LFF: The American – 3*
Don’t be fooled by the action sequences they squeeze out of the film for the trailer to try marketing this as an action-based crime thriller: it’s no Bourne. It is a part-foreign-language drama set in foreign lands – making it perfect London Film Festival fodder – that cleverly manages to straddle both art-house and mainstream categories because it has a touch of action and a Hollywood A Lister in it. To the cynically minded, The American feels like a video travel log, in some respect, as there’s very little plot, just some beautiful settings and George Clooney running around, like he’s doing a car advert, in addition to his Nespresso coffee ads.
And just to emphasise the point further, The American is a beautiful offering with beautiful people, looking beautiful in beautiful and idyllic settings. Therefore, who better to lead the beautiful brigade in such an exquisite-looking film than top smoulderer Clooney who plays a mysterious American hit man called Jack who’s hiding out in Italy, until he’s called to do one last job for an equally mysterious client.
What’s obvious is The American is the creation of a photographer-cum-debut-feature-director, Anton Corbijn, with a great eye for detail, as each frame is crafted to capture the best of its subject matter. It’s like the perfect vehicle for Clooney to brood in and melt a thousand hearts, whilst encouraging a surge in bookings to the romantic destinations it’s filmed in.

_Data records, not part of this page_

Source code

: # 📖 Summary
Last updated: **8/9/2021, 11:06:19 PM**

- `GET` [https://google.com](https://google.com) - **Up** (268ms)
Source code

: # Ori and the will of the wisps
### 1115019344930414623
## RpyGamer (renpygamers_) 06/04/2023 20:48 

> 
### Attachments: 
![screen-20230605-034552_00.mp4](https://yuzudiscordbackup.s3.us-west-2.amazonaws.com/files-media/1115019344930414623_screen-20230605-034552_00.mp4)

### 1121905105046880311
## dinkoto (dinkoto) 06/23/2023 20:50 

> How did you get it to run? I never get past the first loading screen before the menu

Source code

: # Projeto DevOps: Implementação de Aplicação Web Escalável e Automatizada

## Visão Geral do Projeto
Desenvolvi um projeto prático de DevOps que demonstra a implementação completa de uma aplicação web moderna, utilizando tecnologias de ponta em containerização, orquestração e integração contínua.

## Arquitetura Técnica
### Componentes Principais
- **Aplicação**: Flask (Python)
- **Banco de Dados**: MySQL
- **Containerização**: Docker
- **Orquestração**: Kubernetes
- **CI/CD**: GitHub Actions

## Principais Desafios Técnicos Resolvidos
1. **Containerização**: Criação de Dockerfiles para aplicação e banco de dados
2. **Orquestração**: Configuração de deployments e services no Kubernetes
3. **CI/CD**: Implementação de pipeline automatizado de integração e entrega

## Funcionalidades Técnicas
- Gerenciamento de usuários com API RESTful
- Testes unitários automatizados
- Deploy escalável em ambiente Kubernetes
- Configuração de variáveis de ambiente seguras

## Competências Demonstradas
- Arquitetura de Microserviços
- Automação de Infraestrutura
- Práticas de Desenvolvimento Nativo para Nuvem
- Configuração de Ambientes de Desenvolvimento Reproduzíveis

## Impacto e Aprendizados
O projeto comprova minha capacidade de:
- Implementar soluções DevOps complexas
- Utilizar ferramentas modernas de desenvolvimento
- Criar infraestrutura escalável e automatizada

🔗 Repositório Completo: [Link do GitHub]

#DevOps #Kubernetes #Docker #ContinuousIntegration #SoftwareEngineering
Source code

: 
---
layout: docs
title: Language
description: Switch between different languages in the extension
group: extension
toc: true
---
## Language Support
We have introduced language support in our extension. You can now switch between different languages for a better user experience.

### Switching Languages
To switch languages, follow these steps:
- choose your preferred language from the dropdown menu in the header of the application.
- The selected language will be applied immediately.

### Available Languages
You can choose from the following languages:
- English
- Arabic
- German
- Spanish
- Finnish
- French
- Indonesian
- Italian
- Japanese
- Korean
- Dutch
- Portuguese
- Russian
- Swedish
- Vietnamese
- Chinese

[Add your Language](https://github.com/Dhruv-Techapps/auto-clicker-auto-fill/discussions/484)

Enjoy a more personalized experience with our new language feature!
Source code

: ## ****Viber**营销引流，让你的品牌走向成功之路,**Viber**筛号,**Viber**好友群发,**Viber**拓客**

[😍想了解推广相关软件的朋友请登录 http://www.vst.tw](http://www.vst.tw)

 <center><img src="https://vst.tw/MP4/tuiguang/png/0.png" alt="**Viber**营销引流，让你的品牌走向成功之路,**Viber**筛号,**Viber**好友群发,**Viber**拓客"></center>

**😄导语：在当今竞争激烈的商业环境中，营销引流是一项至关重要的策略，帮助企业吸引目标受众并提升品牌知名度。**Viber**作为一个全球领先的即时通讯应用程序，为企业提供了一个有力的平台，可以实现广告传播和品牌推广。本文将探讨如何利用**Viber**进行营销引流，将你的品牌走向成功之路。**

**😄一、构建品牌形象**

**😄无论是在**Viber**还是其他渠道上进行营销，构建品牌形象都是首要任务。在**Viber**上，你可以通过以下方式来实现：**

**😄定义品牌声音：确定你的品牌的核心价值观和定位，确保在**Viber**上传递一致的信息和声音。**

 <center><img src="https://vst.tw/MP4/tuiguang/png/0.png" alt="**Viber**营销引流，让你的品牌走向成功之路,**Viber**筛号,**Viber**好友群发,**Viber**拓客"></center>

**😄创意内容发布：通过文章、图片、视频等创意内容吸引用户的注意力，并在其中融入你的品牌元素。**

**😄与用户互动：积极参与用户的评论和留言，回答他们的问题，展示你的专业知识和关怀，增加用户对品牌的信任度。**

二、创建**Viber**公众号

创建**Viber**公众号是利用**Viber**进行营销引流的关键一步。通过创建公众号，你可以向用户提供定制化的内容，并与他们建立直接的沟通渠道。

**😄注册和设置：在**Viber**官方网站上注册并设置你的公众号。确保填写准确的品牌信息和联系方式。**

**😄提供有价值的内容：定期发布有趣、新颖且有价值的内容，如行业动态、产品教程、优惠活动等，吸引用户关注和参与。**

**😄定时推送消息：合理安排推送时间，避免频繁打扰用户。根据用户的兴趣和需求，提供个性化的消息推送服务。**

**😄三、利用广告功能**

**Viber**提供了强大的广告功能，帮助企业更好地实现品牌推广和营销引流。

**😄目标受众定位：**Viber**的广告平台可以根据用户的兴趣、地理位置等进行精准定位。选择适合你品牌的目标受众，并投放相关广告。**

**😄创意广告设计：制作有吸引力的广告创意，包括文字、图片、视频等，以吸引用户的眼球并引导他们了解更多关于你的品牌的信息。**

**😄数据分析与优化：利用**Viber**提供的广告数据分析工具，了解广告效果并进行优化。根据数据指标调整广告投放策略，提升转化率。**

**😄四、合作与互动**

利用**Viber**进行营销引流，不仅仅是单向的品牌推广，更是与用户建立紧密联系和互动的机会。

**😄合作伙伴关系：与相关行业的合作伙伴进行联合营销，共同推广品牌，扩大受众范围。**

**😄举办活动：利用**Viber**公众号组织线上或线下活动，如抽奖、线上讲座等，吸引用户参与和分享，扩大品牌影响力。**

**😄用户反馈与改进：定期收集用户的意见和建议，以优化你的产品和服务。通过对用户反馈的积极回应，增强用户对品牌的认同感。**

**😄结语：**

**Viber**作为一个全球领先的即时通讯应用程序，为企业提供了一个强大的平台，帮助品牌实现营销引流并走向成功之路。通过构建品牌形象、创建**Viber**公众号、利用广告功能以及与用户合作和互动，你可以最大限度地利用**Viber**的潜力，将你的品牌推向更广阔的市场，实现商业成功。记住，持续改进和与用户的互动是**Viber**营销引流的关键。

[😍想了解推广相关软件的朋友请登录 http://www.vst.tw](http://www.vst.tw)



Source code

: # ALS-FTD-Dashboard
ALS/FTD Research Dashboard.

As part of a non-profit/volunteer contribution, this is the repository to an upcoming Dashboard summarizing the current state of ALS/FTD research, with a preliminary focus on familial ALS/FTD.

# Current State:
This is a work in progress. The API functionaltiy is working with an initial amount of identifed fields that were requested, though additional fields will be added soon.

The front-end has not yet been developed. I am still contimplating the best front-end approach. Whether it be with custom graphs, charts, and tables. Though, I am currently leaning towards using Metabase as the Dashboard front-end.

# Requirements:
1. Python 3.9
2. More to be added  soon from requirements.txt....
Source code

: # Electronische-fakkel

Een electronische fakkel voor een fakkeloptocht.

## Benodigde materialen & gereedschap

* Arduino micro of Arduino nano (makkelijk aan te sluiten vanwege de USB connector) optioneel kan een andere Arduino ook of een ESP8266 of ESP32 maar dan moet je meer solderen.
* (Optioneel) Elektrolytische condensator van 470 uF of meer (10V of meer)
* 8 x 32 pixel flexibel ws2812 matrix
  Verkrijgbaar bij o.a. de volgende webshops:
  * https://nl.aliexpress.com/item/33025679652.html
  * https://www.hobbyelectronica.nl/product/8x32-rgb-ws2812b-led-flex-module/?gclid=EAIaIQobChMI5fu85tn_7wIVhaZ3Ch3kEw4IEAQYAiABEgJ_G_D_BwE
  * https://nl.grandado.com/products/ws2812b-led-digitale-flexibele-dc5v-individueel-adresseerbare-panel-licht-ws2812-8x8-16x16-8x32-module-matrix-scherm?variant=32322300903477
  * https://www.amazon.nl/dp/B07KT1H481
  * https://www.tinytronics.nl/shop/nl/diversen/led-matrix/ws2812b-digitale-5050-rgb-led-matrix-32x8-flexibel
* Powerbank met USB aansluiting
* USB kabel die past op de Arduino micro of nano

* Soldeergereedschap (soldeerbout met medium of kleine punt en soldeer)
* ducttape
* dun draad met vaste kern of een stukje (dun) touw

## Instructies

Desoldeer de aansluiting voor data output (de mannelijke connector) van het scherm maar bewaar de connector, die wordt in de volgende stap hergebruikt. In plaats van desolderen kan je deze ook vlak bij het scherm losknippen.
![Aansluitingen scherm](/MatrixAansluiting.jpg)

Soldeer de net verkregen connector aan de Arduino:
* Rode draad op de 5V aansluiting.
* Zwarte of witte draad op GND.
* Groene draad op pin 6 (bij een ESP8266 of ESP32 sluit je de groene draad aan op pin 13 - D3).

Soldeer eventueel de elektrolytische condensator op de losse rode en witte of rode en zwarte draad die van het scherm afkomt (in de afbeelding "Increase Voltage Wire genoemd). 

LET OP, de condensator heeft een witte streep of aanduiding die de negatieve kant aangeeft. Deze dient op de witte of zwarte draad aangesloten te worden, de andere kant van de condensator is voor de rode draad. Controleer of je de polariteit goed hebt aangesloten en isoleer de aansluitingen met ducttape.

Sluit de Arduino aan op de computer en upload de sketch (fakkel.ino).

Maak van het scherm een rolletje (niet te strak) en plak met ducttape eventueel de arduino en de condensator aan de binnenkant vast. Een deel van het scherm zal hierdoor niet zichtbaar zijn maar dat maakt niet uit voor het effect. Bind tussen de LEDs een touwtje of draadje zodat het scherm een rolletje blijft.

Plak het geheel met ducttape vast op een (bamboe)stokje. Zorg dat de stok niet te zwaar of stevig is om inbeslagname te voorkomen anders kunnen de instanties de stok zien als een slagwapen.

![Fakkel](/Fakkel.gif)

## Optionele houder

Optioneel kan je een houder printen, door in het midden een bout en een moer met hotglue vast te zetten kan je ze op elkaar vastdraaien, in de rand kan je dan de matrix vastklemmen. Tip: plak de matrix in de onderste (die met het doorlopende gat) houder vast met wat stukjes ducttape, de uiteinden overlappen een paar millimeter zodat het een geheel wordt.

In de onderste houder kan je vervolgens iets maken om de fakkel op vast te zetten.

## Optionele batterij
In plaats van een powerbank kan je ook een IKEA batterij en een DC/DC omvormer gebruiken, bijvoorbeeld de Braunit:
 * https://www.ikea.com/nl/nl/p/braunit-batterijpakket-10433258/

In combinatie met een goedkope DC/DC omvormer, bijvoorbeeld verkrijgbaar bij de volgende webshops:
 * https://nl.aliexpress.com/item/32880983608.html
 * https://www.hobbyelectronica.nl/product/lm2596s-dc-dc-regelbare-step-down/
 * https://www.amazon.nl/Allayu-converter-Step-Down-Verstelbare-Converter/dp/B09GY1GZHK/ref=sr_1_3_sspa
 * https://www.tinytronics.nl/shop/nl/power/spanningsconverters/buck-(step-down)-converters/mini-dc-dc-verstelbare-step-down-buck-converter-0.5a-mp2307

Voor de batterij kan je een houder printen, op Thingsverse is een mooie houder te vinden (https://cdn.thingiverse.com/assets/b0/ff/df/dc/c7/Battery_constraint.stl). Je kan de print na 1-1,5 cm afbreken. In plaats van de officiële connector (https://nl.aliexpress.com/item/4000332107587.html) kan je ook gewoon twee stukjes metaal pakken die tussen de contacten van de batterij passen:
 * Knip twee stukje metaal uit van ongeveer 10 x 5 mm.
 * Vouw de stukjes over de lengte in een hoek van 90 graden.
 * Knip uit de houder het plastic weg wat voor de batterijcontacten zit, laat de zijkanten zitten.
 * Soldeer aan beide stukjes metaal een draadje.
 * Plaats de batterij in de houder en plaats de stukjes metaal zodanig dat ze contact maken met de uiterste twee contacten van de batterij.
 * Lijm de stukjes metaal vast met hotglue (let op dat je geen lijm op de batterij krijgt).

In cultivating the settings, where very little actually happens, Corbijn – perhaps intentionally, we don’t know – misses out some important character development from Martin Booth’s novel that would go to explain certain circumstances in the film. One such example is Jack’s obsession with butterflies. In the book he’s an artist who paints butterflies, rather than a landscape photographer, hence his passion for the delicate little creatures and reference to Madame Butterfly operatic music. That said with this detail still included in screenwriter Rowan Joffe’s adaptation, it makes for a powerfully striking and iconic ending that’s the most memorable point in the film.
There’s also a little Pretty Woman thing going on, Italian style, with Jack falling for the (naturally) stunning village prostitute, Clara, played by sexy Italian actress/singer/songwriter Violante Placido who spends a lot of the time missing her clothing, even when she’s not on her back working. Add another deadly beauty in the shapely form of Dutch actress Thekla Reute as his unlikely predator, and you have yet more visually attractive elements in the mix, whilst guaranteeing Corbijn’s European audience. There are some great performances from Paolo Bonacelli as a wise old priest with an unexplained but obviously colourful past, and the enigmatic Johan Leysen as Jack’s sinister minder who is beautifully lit in many of his scenes.
The end result is a watchable, if vacuously sumptuous and stylish portrait that puts Clooney firmly in the frame, but is unlikely to win him any Academy accolades as it lacks any real substance and thrills that you’d expect from a ‘thriller’. That said its beauty is undoubtedly captivating, as is its stars, even with very little for Clooney to actually do. The American acts as a prime example of stellar cinematography for any budding film-maker to study, and will be lapped up by Clooney fans who just can’t get enough of his broodingly handsome good looks in big-screen definition. It is the ultimate Clooney fest.